As every Hollywood romantic comedy has taught us, the ideal couple must bicker and clash before they come together. Although Asuka's and Shinji's entaglement won't necessarily follow such a clear-cut outline, they are at least true to this principle. And as is often the case in such tempestuous trysts, the female initially overwhelms and overshadows the cowed male. As "Magma Diver" begins, Asuka is still the new star of the show (three episodes into her arc, it's clear Anno is still far more excited by her presence than that of Shinji, Misato, or especially Rei). We see her shopping with her bemused and much older crush Kaji, who teases her about her obsession with revealing bathing suits (she's preparing for a school trip to a hot springs resort). Kaji isn't the only one teasing - the episode drops numerous hints that Asuka will soon be diving and swimming in something far less refreshing than spring water; and sure enough before long her trip has been cancelled and she has volunteered to extract an Angel egg from deep beneath the earth's surface. Is it really a spoiler to say things don't go well?
The first sign of trouble, as far as the teenage pilot is concerned, comes when her magma-proof suit is revealed: at the press of the button it balloons into a rolly-poly protective shell which may keep her safe but also makes her look like the Stay-Puft marshmallow man (or perhaps the bratty Violet Beauregard blown up into a giant blueberry). Humiliated by her appearance, she nonetheless demands to be given the duty - when Rei responds, Asuka slaps her hand away. If losing her figure is bad, losing the glory of a dangerous mission is far worse (Shinji, by contrast, glumly accepts but doesn't relish the - wrong - expectation that he would be tapped to capture the Angel). When Asuka drops, she boasts of her skills and fearlessness over the intercom, and only briefly worries about the consequences of failure (under Ikari's orders, the Angel, Asuka, and NERV would all be instantly destroyed to avoid a second apocalypse).
Initially Asuka succeeds, barely surviving the pressure, arriving at her destination (that would be floating in an endless field of underground lava) and entrapping the fetal Angel in its massive chrysalis. However, no NERV mission has yet been easy and this one will be no exception. Within moments, the Angel has birthed itself, attacked Asuka and withstood numerous counterattacks. For the first time in three episodes she's truly in need of rescue. Well, sort of - Shinji must drop a knife down to her Eva for use, but it's still up to her to use it. And so she does, stabbing the Angel relentlessly and then improvising when that's not enough. She destroys the Angel just in time, but as it distintegrates, it severs her tether to the overworld and, stunned, she begins to drop to her inevitable demise - until a giant hand grips her tightly and she looks up to see Eva-01. She smiles up warmly, the sarcasm washed out of her system, and this is the first moment of true, conscious tenderness between her and Shinji - even if mediated by the giant mechanical suits they wear.

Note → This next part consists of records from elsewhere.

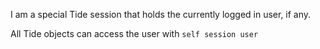 I am a special Tide session that holds the currently logged in user, if any.

All Tide objects can access the user with `self session user`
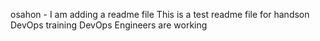 osahon - I am adding a readme file
This is a test readme file for handson DevOps training
DevOps Engineers are working


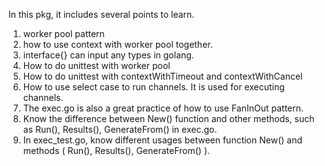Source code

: In this pkg, it includes several points to learn.
1. worker pool pattern
2. how to use context with worker pool together.
3. interface{} can input any types in golang.
4. How to do unittest with worker pool
5. How to do unittest with contextWithTimeout and contextWithCancel
6. How to use select case to run channels. It is used for executing channels.
7. The exec.go is also a great practice of how to use FanInOut pattern.
8. Know the difference between New() function and other methods, such as Run(), Results(), GenerateFrom() in exec.go.
9. In exec_test.go, know different usages between function New() and methods ( Run(), Results(), GenerateFrom() ).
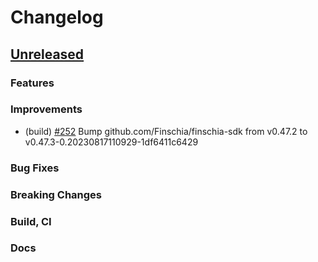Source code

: <!--
Guiding Principles:

Changelogs are for humans, not machines.
There should be an entry for every single version.
The same types of changes should be grouped.
Versions and sections should be linkable.
The latest version comes first.
The release date of each version is displayed.
Mention whether you follow Semantic Versioning.

Usage:

Change log entries are to be added to the Unreleased section under the
appropriate stanza (see below). Each entry should ideally include a tag and
the Github issue reference in the following format:

* (<tag>) \#<issue-number> message

The issue numbers will later be link-ified during the release process so you do
not have to worry about including a link manually, but you can if you wish.

Types of changes (Stanzas):

"Features" for new features.
"Improvements" for changes in existing functionality.
"Deprecated" for soon-to-be removed features.
"Bug Fixes" for any bug fixes.
"Client Breaking" for breaking CLI commands and REST routes.
"State Machine Breaking" for breaking the AppState

Ref: https://keepachangelog.com/en/1.0.0/
-->

# Changelog

## [Unreleased]

### Features

### Improvements
* (build) [\#252](https://github.com/Finschia/finschia/pull/252) Bump github.com/Finschia/finschia-sdk from v0.47.2 to v0.47.3-0.20230817110929-1df6411c6429

### Bug Fixes

### Breaking Changes

### Build, CI

### Docs

<!-- Release links -->
[Unreleased]: https://github.com/Finschia/finschia/compare/v1.1.0...HEAD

If this begins as Asuka's episode, it climaxes (no pun intended) by focusing on Shinji who is aroused for the first time while eavesdropping on Misato and Asuka skinny-dipping near him in the resort they've finally arrived in, just over the partition. He blushes and dives underwater, humiliated by the unexpected experience (as is pet penguin Pen-Pen, whose comic presence frequently enlivens "Magma Diver" and also inspires a number of creative non sequitur shots). Again we have the fascinating contrast between the timid boy coming of age and the massive super-robot he pilots. Encased in Eva-01, Shinji saves the world and the girl he's increasingly becoming attracted to. Stripped of that outfit (indeed, of any outfit) he can't even control his own body. Following this scene, the episode ends as Asuka notices Misato's scar, and the older woman casually acknowledges its origin in the Second Impact, also alluding to Asuka's apparently dark backtory. There's a lot Shinji doesn't yet know about the women in his life - not only their outer sexuality but the inner suffering remains remote at this point.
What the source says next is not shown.